Such agreements are supposed to make legal services risk-free, but they frequently leave customers facing thousands of pounds of unexpected costs, according to the ombudsman's report. Sampson's office received about 600 complaints about them last year.
"The no win, no fee market has become increasingly aggressive, with many law firms competing for cases and sometimes prioritising sourcing a large number of customers over a careful selection process," the report says. "A business model which consistently overvalues the chances of success can drive lawyers into unethical practice in order to avoid financial meltdown. This report raises genuine questions as to whether the no win, no fee label should be used at all, " the report says.."
Between 1 November 2012 and 30 November 2013, the ombudsman ordered lawyers in England and Wales to pay out a total of £944,177 in compensation, fee reductions and costs to remedy errors after agreements went wrong.

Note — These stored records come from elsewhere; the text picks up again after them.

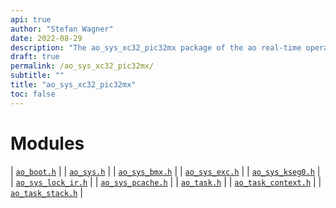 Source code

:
 ```yaml
---
api: true
author: "Stefan Wagner"
date: 2022-08-29
description: "The ao_sys_xc32_pic32mx package of the ao real-time operating system."
draft: true
permalink: /ao_sys_xc32_pic32mx/ 
subtitle: ""
title: "ao_sys_xc32_pic32mx"
toc: false
---
```


# Modules

| [`ao_boot.h`](ao_boot.h.md) |
| [`ao_sys.h`](ao_sys.h.md) |
| [`ao_sys_bmx.h`](ao_sys_bmx.h.md) |
| [`ao_sys_exc.h`](ao_sys_exc.h.md) |
| [`ao_sys_kseg0.h`](ao_sys_kseg0.h.md) |
| [`ao_sys_lock_ir.h`](ao_sys_lock_ir.h.md) |
| [`ao_sys_pcache.h`](ao_sys_pcache.h.md) |
| [`ao_task.h`](ao_task.h.md) |
| [`ao_task_context.h`](ao_task_context.h.md) |
| [`ao_task_stack.h`](ao_task_stack.h.md) |
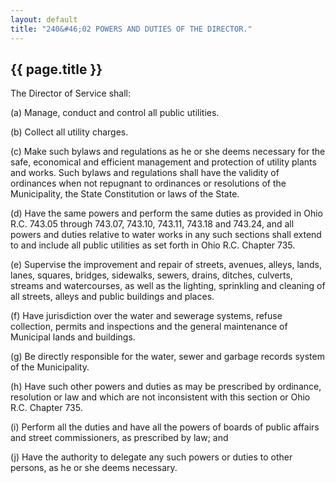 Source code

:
 ```yaml
---
layout: default 
title: "240&#46;02 POWERS AND DUTIES OF THE DIRECTOR."
---
```


{{ page.title }}
----------------

The Director of Service shall:

​(a) Manage, conduct and control all public utilities.

​(b) Collect all utility charges.

​(c) Make such bylaws and regulations as he or she deems necessary for
the safe, economical and efficient management and protection of utility
plants and works. Such bylaws and regulations shall have the validity of
ordinances when not repugnant to ordinances or resolutions of the
Municipality, the State Constitution or laws of the State.

​(d) Have the same powers and perform the same duties as provided in
Ohio R.C. 743.05 through 743.07, 743.10, 743.11, 743.18 and 743.24, and
all powers and duties relative to water works in any such sections shall
extend to and include all public utilities as set forth in Ohio R.C.
Chapter 735.

​(e) Supervise the improvement and repair of streets, avenues, alleys,
lands, lanes, squares, bridges, sidewalks, sewers, drains, ditches,
culverts, streams and watercourses, as well as the lighting, sprinkling
and cleaning of all streets, alleys and public buildings and places.

​(f) Have jurisdiction over the water and sewerage systems, refuse
collection, permits and inspections and the general maintenance of
Municipal lands and buildings.

​(g) Be directly responsible for the water, sewer and garbage records
system of the Municipality.

​(h) Have such other powers and duties as may be prescribed by
ordinance, resolution or law and which are not inconsistent with this
section or Ohio R.C. Chapter 735.

​(i) Perform all the duties and have all the powers of boards of public
affairs and street commissioners, as prescribed by law; and

​(j) Have the authority to delegate any such powers or duties to other
persons, as he or she deems necessary.
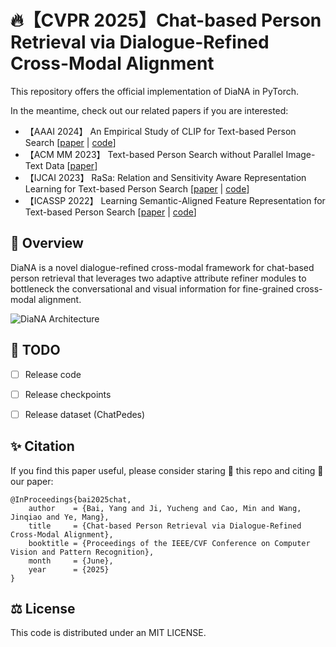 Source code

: # 🔥【CVPR 2025】Chat-based Person Retrieval via Dialogue-Refined Cross-Modal Alignment

This repository offers the official implementation of DiaNA in PyTorch.

In the meantime, check out our related papers if you are interested:
+ 【AAAI 2024】 An Empirical Study of CLIP for Text-based Person Search [[paper](https://arxiv.org/abs/2308.10045) | [code](https://github.com/Flame-Chasers/TBPS-CLIP)]
+ 【ACM MM 2023】 Text-based Person Search without Parallel Image-Text Data [[paper](https://arxiv.org/abs/2305.12964)]
+ 【IJCAI 2023】 RaSa: Relation and Sensitivity Aware Representation Learning for Text-based Person Search [[paper](https://arxiv.org/abs/2305.13653) | [code](https://github.com/Flame-Chasers/RaSa)]
+ 【ICASSP 2022】 Learning Semantic-Aligned Feature Representation for Text-based Person Search [[paper](https://arxiv.org/abs/2112.06714) | [code](https://github.com/reallsp/SAF)]


## 📖 Overview

DiaNA is a novel dialogue-refined cross-modal framework for chat-based person retrieval 
that leverages two adaptive attribute refiner modules to bottleneck 
the conversational and visual information for fine-grained cross-modal alignment.

![DiaNA Architecture](figure/architecture.png)




## 📌 TODO
- [ ] Release code
- [ ] Release checkpoints
- [ ] Release dataset (ChatPedes)


## ✨ Citation
If you find this paper useful, please consider staring 🌟 this repo and citing 📑 our paper:
```
@InProceedings{bai2025chat,
    author    = {Bai, Yang and Ji, Yucheng and Cao, Min and Wang, Jinqiao and Ye, Mang},
    title     = {Chat-based Person Retrieval via Dialogue-Refined Cross-Modal Alignment},
    booktitle = {Proceedings of the IEEE/CVF Conference on Computer Vision and Pattern Recognition},
    month     = {June},
    year      = {2025}
}
```

## ⚖️ License
This code is distributed under an MIT LICENSE. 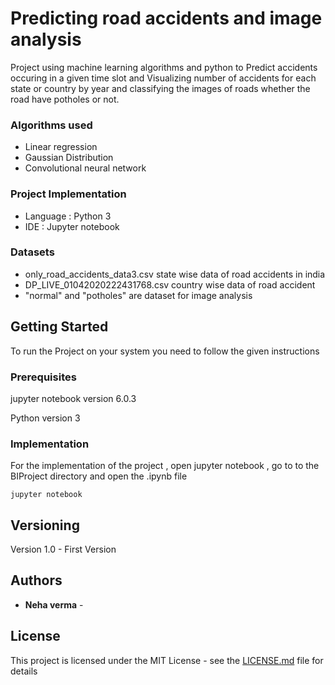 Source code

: # Predicting road accidents and image analysis
Project using machine learning algorithms and python to Predict accidents occuring in a given time slot and Visualizing number of accidents for each state or country by year and classifying the images of roads whether the road have potholes or not.

### Algorithms used 

* Linear regression 
* Gaussian Distribution
* Convolutional neural network


 ### Project Implementation 
 
 * Language : Python 3
 * IDE : Jupyter notebook
 
 ### Datasets 
 
 * only_road_accidents_data3.csv  state wise data of road accidents in india 
 * DP_LIVE_01042020222431768.csv  country wise data of road accident
 * "normal" and "potholes" are dataset for image analysis
 


## Getting Started
To run the Project on your system you need to follow the given instructions 

### Prerequisites

jupyter notebook version 6.0.3

Python version 3

### Implementation


For the implementation of the project , open jupyter notebook , go to to the BIProject directory and open the .ipynb file

```
jupyter notebook
```


## Versioning

Version 1.0 - First Version

## Authors

* **Neha verma** - 

## License

This project is licensed under the MIT License - see the [LICENSE.md](LICENSE.md) file for details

In one of the worst cases, Paul Stacey, 42, was left to represent himself in court after a law firm pulled out of a no win, no fee agreement. He won his case but then received a claim for £24,000 from the firm for work it had supposedly carried out. The solicitors were denied their claim and instructed to pay compensation after threatening him with legal action.
The ombudsman's report says: "With access to legal aid diminishing in many areas of law, these services enable people who otherwise might not be able to [make] claims. But the no win, no fee model has played its part in fostering a culture of ambulance chasing and fraudulent claims which has inadvertently driven up insurance premiums.
"The legal ombudsman has begun to see cases where the fundamental promise which underpins the marketing of [these agreements] – that the consumer will not have to pay for losing cases – is being broken. People who have entered into no win, no fee agreements have been hit with significant and unexpected costs when cases have failed."
The report points out that the Advertising Standards Authority (ASA) has warned about referring to conditional fee agreements as no win, no fee. It has said: "No win, no fee claims can be misleading because sometimes the client is liable for undisclosed costs, such as insurance, if they lose their case. That's unfair and can be financially damaging to a consumer."
Nicholas Fluck, president of the Law Society, said: "So-called no win, no fee was brought in by the government to fill the gaps left by its policy of removing some legal aid provision. No win, no fee solicitors are bringing justice to the masses for people denied legal aid. Solicitors working on conditional fee agreements take on significant risk with these often complex cases.
"The Law Society is pleased that the legal ombudsman agrees with us that solicitors need to be very clear with clients on their agreement terms and commends our model agreement. We agree that the MoJ's regulations covering damages-based agreements are a nightmare and the government needs to change them urgently."